Eight months later, on a visit to the Gulf Coast, Rosie O'Donnell was stunned to find Ford, and so many others like her, living in the sprawling and derelict trailer park known as Renaissance Village.
"In my mind, I couldn't rectify a woman 97 years old [at the time], all she had seen, all she had lived through, spending the last years of her life trying to balance herself in a trailer to use the toilet," O'Donnell said. "I couldn't do it. It broke my heart."
So O'Donnell's For All Kids Foundation helped find Ford an apartment, and it set aside millions of dollars to help the Katrina refugees of Renaissance Village move on with their lives. But liability issues and a spider's web of red tape, along with a wary Federal Emergency Management Agency, kept the money from reaching the people who needed it.
Finally, a year later, the foundation's efforts are getting through. Suddenly, Renaissance Village feels like an actual village. A space once defined by its silence is loud, alive with the sound of children playing, and vibrant with hope.
'Like a Prison Yard'
Trailer park was one way to describe Renaissance Village. Refugee camp was another. To O'Donnell, the park was something even worse.
"It looked like a prison yard," she told "Nightline's" Cynthia McFadden. "Even in prisons, they have running tracks. They have an exercise gym. Here was a fenced-in area, trailer after trailer after trailer, with people sitting, tired, vacant eyes. … It looked like an emergency trauma room for people who were emotionally dead.

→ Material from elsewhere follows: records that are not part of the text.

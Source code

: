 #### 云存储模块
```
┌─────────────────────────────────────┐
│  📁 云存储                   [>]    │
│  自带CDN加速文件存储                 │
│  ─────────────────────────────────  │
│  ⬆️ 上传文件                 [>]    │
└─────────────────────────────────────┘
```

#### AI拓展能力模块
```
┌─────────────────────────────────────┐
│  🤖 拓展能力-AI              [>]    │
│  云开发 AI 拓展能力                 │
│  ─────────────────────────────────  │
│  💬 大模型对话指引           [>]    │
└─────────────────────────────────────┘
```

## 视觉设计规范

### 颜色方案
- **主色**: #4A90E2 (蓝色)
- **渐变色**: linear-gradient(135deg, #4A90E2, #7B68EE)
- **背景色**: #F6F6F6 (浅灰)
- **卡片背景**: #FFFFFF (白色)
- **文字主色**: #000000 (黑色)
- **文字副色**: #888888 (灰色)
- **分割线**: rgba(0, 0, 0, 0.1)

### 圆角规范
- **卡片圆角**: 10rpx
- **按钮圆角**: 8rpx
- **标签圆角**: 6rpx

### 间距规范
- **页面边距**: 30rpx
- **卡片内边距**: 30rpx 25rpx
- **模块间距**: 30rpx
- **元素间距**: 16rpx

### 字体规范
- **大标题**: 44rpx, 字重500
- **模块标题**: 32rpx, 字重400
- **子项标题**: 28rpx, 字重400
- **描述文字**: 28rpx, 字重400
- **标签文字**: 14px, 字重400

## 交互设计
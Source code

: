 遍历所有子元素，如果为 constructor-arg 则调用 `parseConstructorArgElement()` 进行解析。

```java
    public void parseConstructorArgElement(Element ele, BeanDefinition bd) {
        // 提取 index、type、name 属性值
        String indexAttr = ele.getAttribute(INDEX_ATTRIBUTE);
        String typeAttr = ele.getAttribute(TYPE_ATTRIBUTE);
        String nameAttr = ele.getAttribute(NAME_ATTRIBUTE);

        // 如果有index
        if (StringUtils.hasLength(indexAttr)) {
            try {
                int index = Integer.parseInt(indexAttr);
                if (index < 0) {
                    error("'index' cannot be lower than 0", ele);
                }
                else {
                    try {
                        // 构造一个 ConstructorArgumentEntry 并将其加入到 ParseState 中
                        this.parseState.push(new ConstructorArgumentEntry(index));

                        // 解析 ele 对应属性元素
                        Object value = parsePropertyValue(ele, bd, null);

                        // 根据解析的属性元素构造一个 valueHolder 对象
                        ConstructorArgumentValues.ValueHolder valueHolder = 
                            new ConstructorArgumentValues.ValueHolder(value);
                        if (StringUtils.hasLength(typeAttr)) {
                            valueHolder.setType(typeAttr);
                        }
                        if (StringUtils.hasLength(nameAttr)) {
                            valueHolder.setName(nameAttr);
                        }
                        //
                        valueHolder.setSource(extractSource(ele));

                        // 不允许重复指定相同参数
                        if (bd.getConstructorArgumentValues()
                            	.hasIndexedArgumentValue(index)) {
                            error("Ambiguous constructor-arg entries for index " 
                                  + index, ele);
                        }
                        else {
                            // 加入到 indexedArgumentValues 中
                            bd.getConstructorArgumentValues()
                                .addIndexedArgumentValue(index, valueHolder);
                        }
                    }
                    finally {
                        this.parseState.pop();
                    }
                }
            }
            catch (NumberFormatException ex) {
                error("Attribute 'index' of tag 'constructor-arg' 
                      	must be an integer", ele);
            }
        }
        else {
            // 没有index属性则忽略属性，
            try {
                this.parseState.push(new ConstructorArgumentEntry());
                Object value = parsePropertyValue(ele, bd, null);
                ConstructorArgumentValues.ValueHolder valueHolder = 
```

And it was unbearably heartbreaking to me."
Seven months ago, when "Nightline" visited Renaissance Village -- the largest refugee camp on U.S. soil -- it was a starkly haunting place: silent and desolate, its 3,000 inhabitants stripped of their possessions and idle nearly all the time. Depression was rampant. It was possible to go to Renaissance Village and never see a soul. Thousands of people remained cooped up in their trailers, watching television for days at a time, afraid to step outside. Of the 600 or so children who lived there, only about a hundred were registered for school. And for the young kids, there was nothing to do: no swings, no playground.
"They'd been sitting in trailers just pining away. It's been horrible," said Elizabeth Birch, executive director of the For All Kid's Foundation. "For much of the days -- and we've been here from the beginning -- it's like a no man's land. Every aisle between trailers is empty."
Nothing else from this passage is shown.